There are several types of USB connectors, and some have been added as the specification has progressed.



From the original USB specification:



  • Series “A” plug

  • Series “A” receptacle

  • Series “B” plug

  • Series “B” receptacle




Added in USB 2.0 specification:



  • Mini-B plug

  • Mini-B receptacle




Added in the On-The-Go Supplement to the USB 2.0 Specification:



  • Mini-A plug (white)

  • Mini-A receptacle (white)

  • Mini-AB receptacle (grey)




Adapters, also from the On-The-Go Supplement to the USB 2.0 Specification (Note that no other adapters are allowed.):



  • Mini-A receptacle to Standard-A plug

  • Standard-A receptacle to Mini-A plug




Cables have only plugs, and hosts and devices have only receptacles. Hosts have type-A receptacles and devices, if they have receptacles, have type-B. Type-A plugs only mate with type-A receptacles, and type-B with type-B. The On-the-Go supplement allows a product to be either host or device, with a Mini-AB receptacle that accepts either a Mini-A plug or a Mini-B plug. Mini-A, Mini-B, and Mini-AB connectors are identified easily by color. The plastic inside Mini-A plugs and receptacles is always white, that in Mini-B connectors black, and that in Mini-AB receptacles grey.

There is a limited set of cables allowed by the USB specification. Cables fall into two categories — “detachable” and “captive”. For purposes of the specification, “captive” includes any cable with a custom connector on the device end. Any captive cable has only a type-A plug, either Standard-A or Mini-A. Any detachable USB cable has one type-A connector (either Standard-A or Mini-A) and one type-B connector (either Standard-B or Mini-B).

Detachable USB cable types:



  • Standard-A plug to Standard-B plug

  • Standard-A plug to Mini-B plug

  • Mini-A plug to Standard-B plug

  • Mini-A plug to Mini-B plug


Any cable with a receptacle or with two “A” or two “B” connectors is, by definition, not USB. However, many cable manufacturers make and sell USB-compatible (yet not strictly conforming) extension cables with a Standard-A plug on one end and Standard-A receptacle on one end.
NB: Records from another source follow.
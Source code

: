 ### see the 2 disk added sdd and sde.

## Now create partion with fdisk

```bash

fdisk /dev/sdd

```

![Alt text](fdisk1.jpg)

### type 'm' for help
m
Cables with two type A or even two type B plugs are availible from more specialist suppliers.

Note that only “full-speed” and “high-speed” devices use detachable cables. Compliant "Low-speed" devices only use captive cables because the low-speed specification does not allow for the electrical characteristics of standard detachable USB cables.

The Mini-A, Mini-B, and Mini-AB connectors are used for smaller devices such as PDAs, mobile phones or digital cameras. The Series “A” plug is approximately 4 by 12 mm, the Series “B” approximately 7 by 8 mm, and the Mini-A and Mini-B plugs approximately 3 by 7 mm.

The connectors which the USB committee specified were designed to support a number of USB's underlying goals, and to reflect lessons learned from the varied menagerie of connectors then in service. In particular:



  • The connectors are designed to be robust. Many previous connector designs were fragile, with pins or other delicate components prone to bending or breaking, even with the application of only very modest force. The electrical contacts in a USB connector are protected by an adjacent plastic tongue, and the entire connecting assembly is further protected by an enclosing metal sheath. As a result USB connectors can safely be handled, inserted, and removed, even by a small child. The encasing sheath and the tough moulded plug body mean that a connector can be dropped, stepped upon, even crushed or struck, all without damage; a considerable degree of force is needed to significantly damage a USB connector.

  • It is difficult to incorrectly attach a USB connector. Connectors cannot be plugged-in upside down, and it is clear from the appearance and kinesthetic sensation of making a connection when the plug and socket are correctly mated. However, it is not obvious at a glance to the inexperienced user (or to a user without sight of the installation) which way round a connector goes, so it is often necessary to try both ways.

  • The connectors are particularly cheap to manufacture.

  • The connectors enforce the directed topology of a USB network. USB does not support cyclical networks, so the connectors from incompatible USB devices are themselves incompatible. Unlike other communications systems (e.g. RJ-45 cabling) gender-changers are never used, making it difficult to create a cyclic USB network.

  • A moderate insertion/removal force is specified. USB cables and small USB devices are held in place by the gripping force from the receptacle (without the need for the screws, clips, or thumbturns other connectors require). The force needed to make or break a connection is modest, allowing connections to be made in awkward circumstances or by those with motor disabilities.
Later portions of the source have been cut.